Bad network performance on new ESX host
At a client site we came upon a problem with Windows 2003 VM’s. They would get low network performance when we moved them to a newly formed ESX cluster consisting of HP 460c G6 blades. In some cases logging on to the server with a remote session took about 20 minutes.
As I mentioned this only occurred when we moved a VM to the new cluster, but also VM’s that where newly installed would get the same problem when running on the new cluster. As we are using Altiris to install and configure new VM’s a colleague decided to install a new VM by going through the steps manually which normally would be done by Altiris and found out that after the activation of a security template the performance dropped significantly.
He also found, that when using a command to reset the IP-stack (netsh int ip reset c:\resetlog.txt) the problem would disappear. At that point we concluded that during the activation of the security template something in the IP-stack had been changed and resulted in low network performance.
When I checked the security template I found several registry keys which were added to the register and all where related to the IP-stack. Now with these keys I started a trial and error process (long live snapshots J ) by removing these keys one by one to see which key or combination of keys was causing us the problem.
With just a few tries I found that the following key was the cause of our problem:
Enablepmtudiscovery = 0
Removing this key or changing the value to “1” allowed Windows to use a MTU (Maximum Transmission Unit) of 1500 bytes.
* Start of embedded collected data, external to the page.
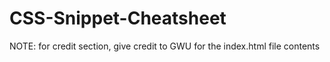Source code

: # CSS-Snippet-Cheatsheet


NOTE: for credit section, give credit to GWU for the index.html file contents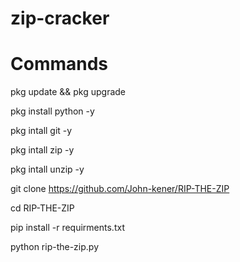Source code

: # zip-cracker




# Commands 
pkg update && pkg upgrade

pkg install python -y

pkg intall git -y

pkg intall zip -y

pkg intall unzip -y

git clone https://github.com/John-kener/RIP-THE-ZIP

cd RIP-THE-ZIP

pip install -r requirments.txt

python rip-the-zip.py
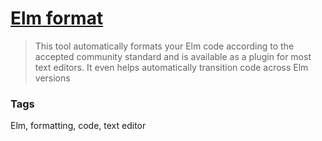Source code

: # [Elm format](https://github.com/avh4/elm-format)

> This tool automatically formats your Elm code according to the accepted community standard and is available as a plugin for most text editors. It even helps automatically transition code across Elm versions

### Tags

Elm, formatting, code, text editor
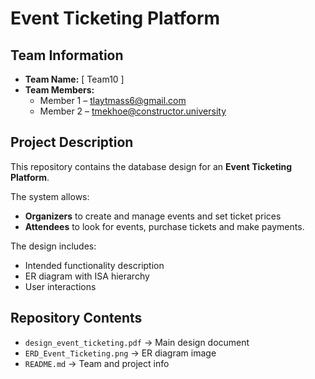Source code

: # Event Ticketing Platform

## Team Information
- **Team Name:** [ Team10 ]  
- **Team Members:**  
  - Member 1 – tlaytmass6@gmail.com  
  - Member 2 – tmekhoe@constructor.university
  

## Project Description
This repository contains the database design for an **Event Ticketing Platform**.  

The system allows:
- **Organizers** to create and manage events and set ticket prices
- **Attendees** to look for events, purchase tickets and make payments.  

The design includes:
- Intended functionality description  
- ER diagram with ISA hierarchy  
- User interactions 

## Repository Contents
- `design_event_ticketing.pdf` → Main design document  
- `ERD_Event_Ticketing.png` → ER diagram image  
- `README.md` → Team and project info  
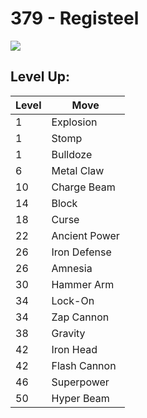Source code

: # 379 - Registeel
![][379]

## Level Up:

Level | Move
---   | ---
  1   | Explosion
  1   | Stomp
  1   | Bulldoze
  6   | Metal Claw
 10   | Charge Beam
 14   | Block
 18   | Curse
 22   | Ancient Power
 26   | Iron Defense
 26   | Amnesia
 30   | Hammer Arm
 34   | Lock-On
 34   | Zap Cannon
 38   | Gravity
 42   | Iron Head
 42   | Flash Cannon
 46   | Superpower
 50   | Hyper Beam



[379]: /img/pokemon/379.png
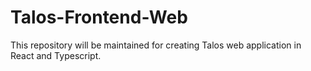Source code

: # Talos-Frontend-Web
This repository will be maintained for creating Talos web application in React and Typescript.

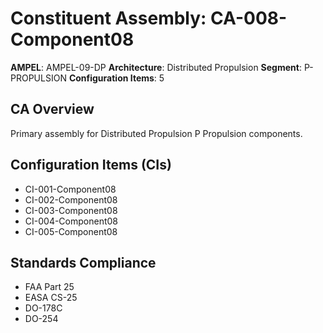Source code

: # Constituent Assembly: CA-008-Component08

**AMPEL**: AMPEL-09-DP
**Architecture**: Distributed Propulsion
**Segment**: P-PROPULSION
**Configuration Items**: 5

## CA Overview
Primary assembly for Distributed Propulsion P Propulsion components.

## Configuration Items (CIs)
- CI-001-Component08
- CI-002-Component08
- CI-003-Component08
- CI-004-Component08
- CI-005-Component08

## Standards Compliance
- FAA Part 25
- EASA CS-25
- DO-178C
- DO-254
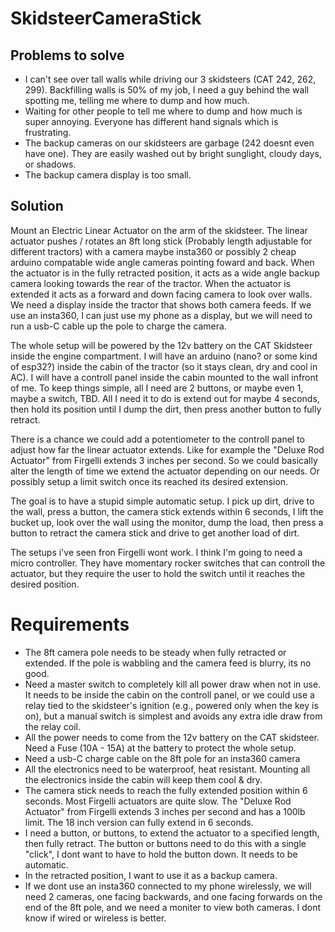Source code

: # SkidsteerCameraStick


## Problems to solve
* I can't see over tall walls while driving our 3 skidsteers (CAT 242, 262, 299). Backfilling walls is 50% of my job, I need a guy behind the wall spotting me, telling me where to dump and how much.
* Waiting for other people to tell me where to dump and how much is super annoying. Everyone has different hand signals which is frustrating.
* The backup cameras on our skidsteers are garbage (242 doesnt even have one). They are easily washed out by bright sunglight, cloudy days, or shadows.
* The backup camera display is too small.

## Solution
Mount an Electric Linear Actuator on the arm of the skidsteer. The linear actuator pushes / rotates an 8ft long stick (Probably length adjustable for different tractors) with a camera maybe insta360 or possibly 2 cheap arduino compatable wide angle cameras pointing foward and back. When the actuator is in the fully retracted position, it acts as a wide angle backup camera looking towards the rear of the tractor. When the actuator is extended it acts as a forward and down facing camera to look over walls. We need a display inside the tractor that shows both camera feeds. If we use an insta360, I can just use my phone as a display, but we will need to run a usb-C cable up the pole to charge the camera.

The whole setup will be powered by the 12v battery on the CAT Skidsteer inside the engine compartment. I will have an arduino (nano? or some kind of esp32?) inside the cabin of the tractor (so it stays clean, dry and cool in AC). I will have a controll panel inside the cabin mounted to the wall infront of me. To keep things simple, all I need are 2 buttons, or maybe even 1, maybe a switch, TBD. All I need it to do is extend out for maybe 4 seconds, then hold its position until I dump the dirt, then press another button to fully retract.

There is a chance we could add a potentiometer to the controll panel to adjust how far the linear actuator extends. Like for example the "Deluxe Rod Actuator" from Firgelli extends 3 inches per second. So we could basically alter the length of time we extend the actuator depending on our needs. Or possibly setup a limit switch once its reached its desired extension.

The goal is to have a stupid simple automatic setup. I pick up dirt, drive to the wall, press a button, the camera stick extends within 6 seconds, I lift the bucket up, look over the wall using the monitor, dump the load, then press a button to retract the camera stick and drive to get another load of dirt. 

The setups i've seen fron Firgelli wont work. I think I'm going to need a micro controller. They have momentary rocker switches that can controll the actuator, but they require the user to hold the switch until it reaches the desired position. 




# Requirements
* The 8ft camera pole needs to be steady when fully retracted or extended. If the pole is wabbling and the camera feed is blurry, its no good.
* Need a master switch to completely kill all power draw when not in use. It needs to be inside the cabin on the controll panel, or we could use a relay tied to the skidsteer's ignition (e.g., powered only when the key is on), but a manual switch is simplest and avoids any extra idle draw from the relay coil.
* All the power needs to come from the 12v battery on the CAT skidsteer. Need a Fuse (10A - 15A) at the battery to protect the whole setup.
* Need a usb-C charge cable on the 8ft pole for an insta360 camera
* All the electronics need to be waterproof, heat resistant. Mounting all the electronics inside the cabin will keep them cool & dry.
* The camera stick needs to reach the fully extended position within 6 seconds. Most Firgelli actuators are quite slow. The "Deluxe Rod Actuator" from Firgelli extends 3 inches per second and has a 100lb limit. The 18 inch version can fully extend in 6 seconds.
* I need a button, or buttons, to extend the actuator to a specified length, then fully retract. The button or buttons need to do this with a single "click", I dont want to have to hold the button down. It needs to be automatic.
* In the retracted position, I want to use it as a backup camera.
* If we dont use an insta360 connected to my phone wirelessly, we will need 2 cameras, one facing backwards, and one facing forwards on the end of the 8ft pole, and we need a moniter to view both cameras. I dont know if wired or wireless is better.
Normally this key would not be present defaulting Windows to use the 1500 MTU size. However the security template used by the client was dating from the time Windows 2000 was the standard. And according to this article from Microsoft it is recommended to set the key to “0” for Windows 2000 which limited the MTU size to 576 bytes.
The article describes setting this key to “0” for the following reason:
‘Setting this value to 1 (the default) forces TCP to discover the maximum transmission unit or largest packet size over the path to a remote host. An attacker can force packet fragmentation, which overworks the stack. Specifying 0 forces the MTU of 576 bytes for connections from hosts not on the local subnet.’
Now with Windows 2003 Microsoft has changed their recommendation and according to this article, they are now recommending setting the key to “1”.
So now we know what is giving us the problem, but it still did not explain why this problem did not occur on the “older” ESX hosts (HP BL480c, BL680c and BL45p blades) but does on the new hosts. Since we already logged a support call with VMware to resolve this problem we send them our latest discovery and shortly after that we got a reply (part of the reply is posted below):
‘A bug exists that relates to the same issue – it occurs on HP hardware with Broadcom network cards. It is due to be released as part of P23 – which should be out this month or next month I believe.’
The client decided that they’re prepared to wait for the patch to come out and not change the registry key on all the current VM’s.
Hopefully the patch will be released soon so we can install it and see if it resolves the problem. I will keep you posted.